Let $\Omega = \{a,b,c,d\}$ have just four points with $\sigma-$algebra $\mathcal{F}= 2^{\Omega}$ and probability assignment $P[A] = \sum_{i=1}^{4} \frac{1}{10} \textbf{1}_{A}(\omega_{i})$ to events $A\in\mathcal{F}$ where, $\omega_{1}=a,\omega_{2}=b,\omega_{3}=c,\omega_{4}=d$. Define a collection of sets by $$\mathcal{G} = \{\phi,\{a\},\{b,c\},\{d\},\{a,b,c\},\{a,d\},\{b,c,d\},\Omega\}$$
a) Give explicitly a real random variable X that generates $\mathcal{G} = \sigma(X)$.

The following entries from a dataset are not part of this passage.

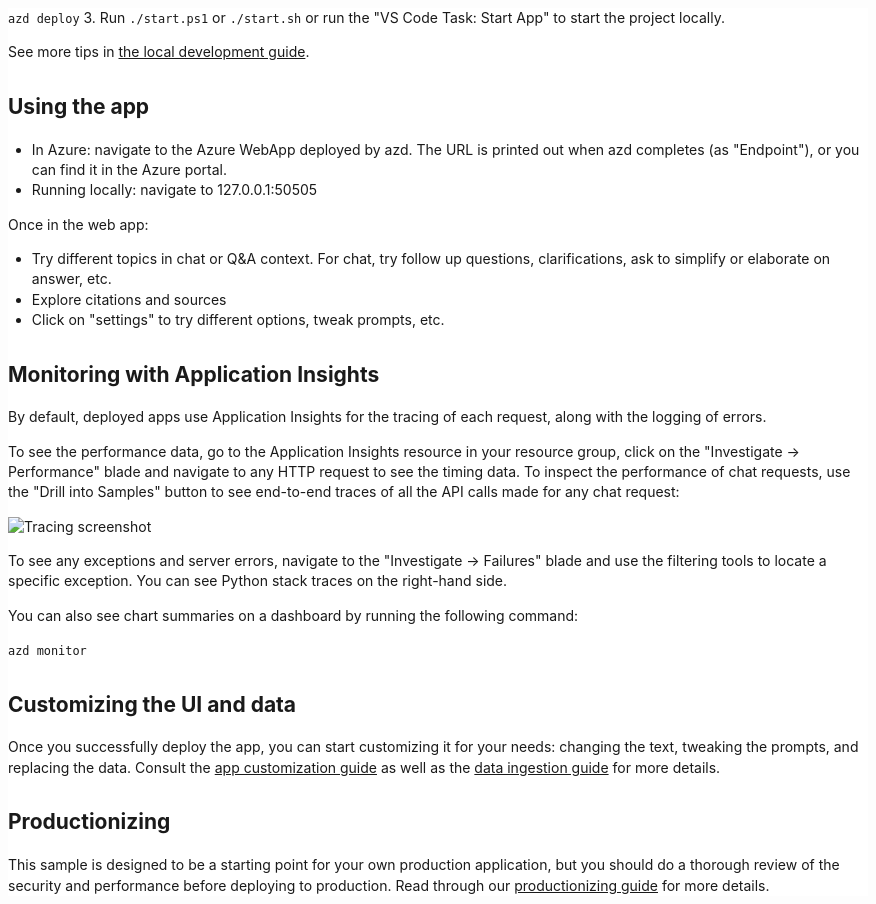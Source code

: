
 ```azd deploy```
3. Run `./start.ps1` or `./start.sh` or run the "VS Code Task: Start App" to start the project locally.

See more tips in [the local development guide](docs/local.md).

## Using the app

* In Azure: navigate to the Azure WebApp deployed by azd. The URL is printed out when azd completes (as "Endpoint"), or you can find it in the Azure portal.
* Running locally: navigate to 127.0.0.1:50505

Once in the web app:

* Try different topics in chat or Q&A context. For chat, try follow up questions, clarifications, ask to simplify or elaborate on answer, etc.
* Explore citations and sources
* Click on "settings" to try different options, tweak prompts, etc.

## Monitoring with Application Insights

By default, deployed apps use Application Insights for the tracing of each request, along with the logging of errors.

To see the performance data, go to the Application Insights resource in your resource group, click on the "Investigate -> Performance" blade and navigate to any HTTP request to see the timing data.
To inspect the performance of chat requests, use the "Drill into Samples" button to see end-to-end traces of all the API calls made for any chat request:

![Tracing screenshot](docs/transaction-tracing.png)

To see any exceptions and server errors, navigate to the "Investigate -> Failures" blade and use the filtering tools to locate a specific exception. You can see Python stack traces on the right-hand side.

You can also see chart summaries on a dashboard by running the following command:

```shell
azd monitor
```

## Customizing the UI and data

Once you successfully deploy the app, you can start customizing it for your needs: changing the text, tweaking the prompts, and replacing the data. Consult the [app customization guide](docs/customization.md) as well as the [data ingestion guide](docs/data_ingestion.md) for more details.

## Productionizing

This sample is designed to be a starting point for your own production application,
but you should do a thorough review of the security and performance before deploying
to production. Read through our [productionizing guide](docs/productionizing.md) for more details.
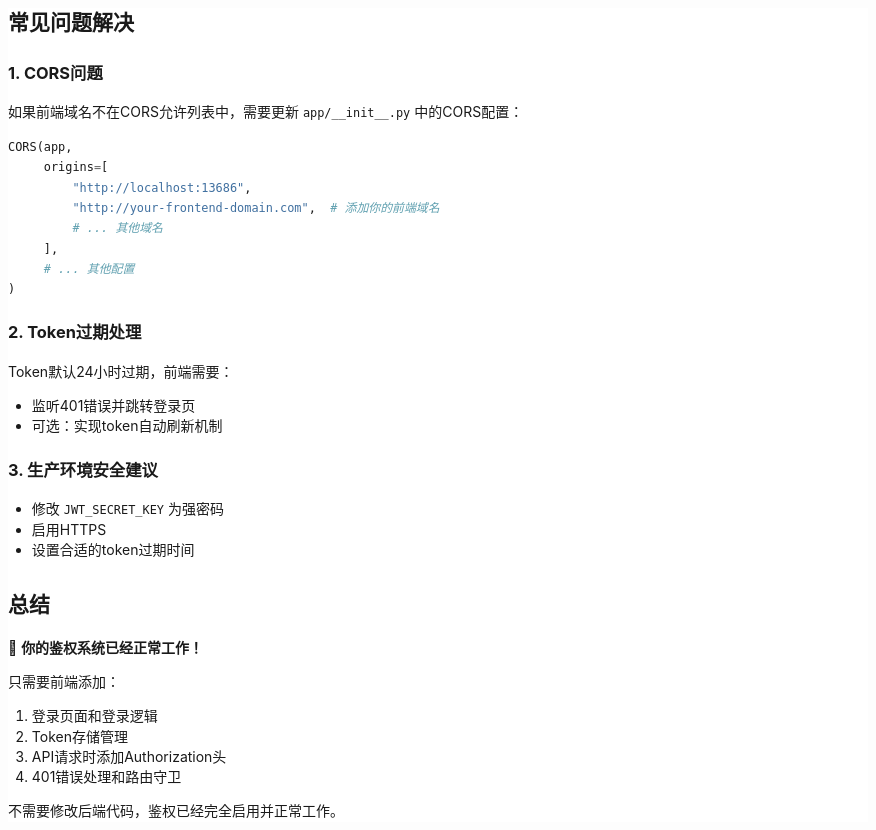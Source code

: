 ## 常见问题解决

### 1. CORS问题
如果前端域名不在CORS允许列表中，需要更新 `app/__init__.py` 中的CORS配置：

```python
CORS(app, 
     origins=[
         "http://localhost:13686", 
         "http://your-frontend-domain.com",  # 添加你的前端域名
         # ... 其他域名
     ],
     # ... 其他配置
)
```

### 2. Token过期处理
Token默认24小时过期，前端需要：
- 监听401错误并跳转登录页
- 可选：实现token自动刷新机制

### 3. 生产环境安全建议
- 修改 `JWT_SECRET_KEY` 为强密码
- 启用HTTPS
- 设置合适的token过期时间

## 总结

🎉 **你的鉴权系统已经正常工作！** 

只需要前端添加：
1. 登录页面和登录逻辑
2. Token存储管理
3. API请求时添加Authorization头
4. 401错误处理和路由守卫

不需要修改后端代码，鉴权已经完全启用并正常工作。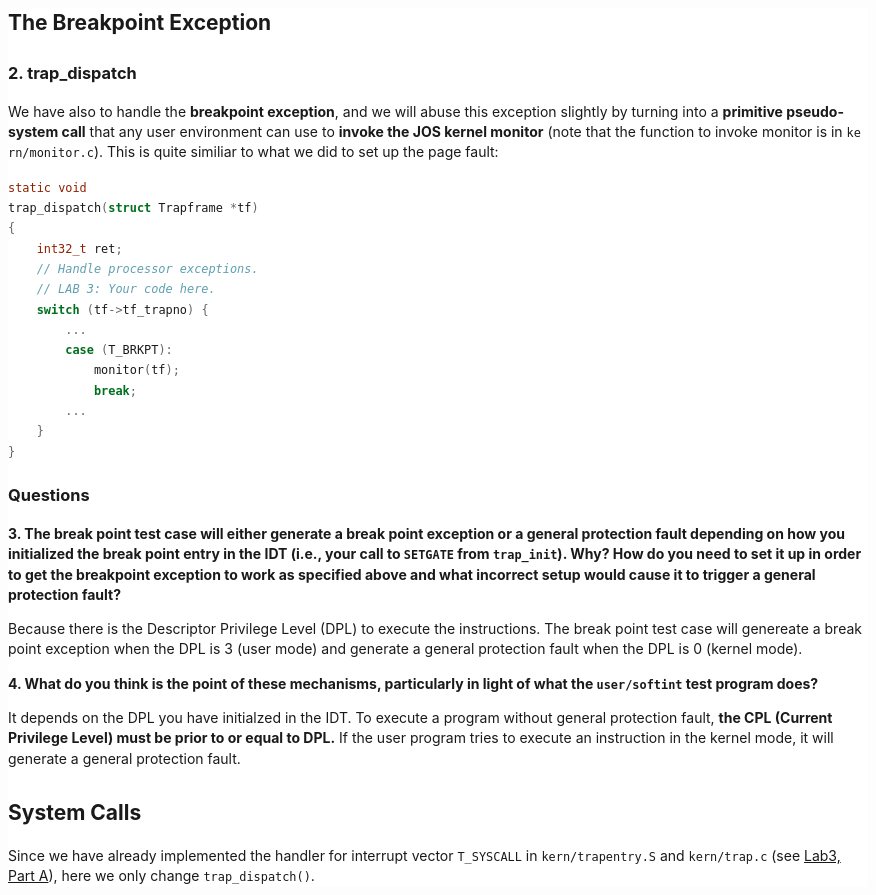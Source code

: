 

## The Breakpoint Exception

### 2. trap_dispatch

We have also to handle the **breakpoint exception**, and we will abuse this exception slightly by turning into a **primitive pseudo-system call** that any user environment can use to **invoke the JOS kernel monitor** (note that the function to invoke monitor is in ``kern/monitor.c``). This is quite similiar to what we did to set up the page fault:

```c
static void
trap_dispatch(struct Trapframe *tf)
{
    int32_t ret; 
    // Handle processor exceptions.
    // LAB 3: Your code here.
    switch (tf->tf_trapno) {
        ...
        case (T_BRKPT):
            monitor(tf);
            break;
        ...
    }
}
```



### Questions

**3. The break point test case will either generate a break point exception or a general protection fault depending on how you initialized the break point entry in the IDT (i.e., your call to `SETGATE` from `trap_init`).  Why? How do you need to set it up in order to get the breakpoint exception to work as specified above and what incorrect setup would cause it to trigger a general protection fault?**

Because there is the Descriptor Privilege Level (DPL) to execute the instructions. The break point test case will genereate a break point exception when the DPL is 3 (user mode) and generate a general protection fault when the DPL is 0 (kernel mode). 



**4. What do you think is the point of these mechanisms, particularly in light of what the `user/softint` test program does?**

It depends on the DPL you have initialzed in the IDT. To execute a program without general protection fault, **the CPL (Current Privilege Level) must be prior to or equal to DPL.** If the user program tries to execute an instruction in the kernel mode, it will generate a general protection fault.



## System Calls

Since we have already implemented the handler for interrupt vector ``T_SYSCALL`` in ``kern/trapentry.S`` and ``kern/trap.c`` (see [Lab3, Part A](user-envs-a.md)), here we only change ``trap_dispatch()``.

My approach - Since, $\sigma-$algebra represents information, knowing the value of $X(\omega)$ should tell us something about $\omega$ or which $\omega$ was chosen.
Since, $\{a,b,c\}$ are together, $X(a)=X(b)=X(c)$, and $\{b,c,d\}$ are together, $X(b)=X(c)=X(d)$. So, $X(\omega)$ has to be the same value i.e. $X(a)=X(b)=X(c)=X(d) = 10$ is one example of $X$.
Is this the correct way to think about this?
b) Give explicitly a real random variable Y that takes only two distinct values, for which $\mathcal{F} = \sigma(X,Y)$.
$$Y(a)= $$ $$Y(b) = $$ $$Y(c) = $$ $$Y(d) = $$
How do I go about this?
Your answer for a) is not correct. A constant random variable generates the trivial sigma algebra consisting of only the empty set and the whole space.
What you need is a random variable with $X(b)=X(c)$ and $X(a), X(b),X(d)$ are all distinct. So $X(a)=0, X(b)=X(c)=1$ and $X(d)=2$ will serve the purpose.
For b) just take any $Y$ such that $Y(b) \neq Y(c)$.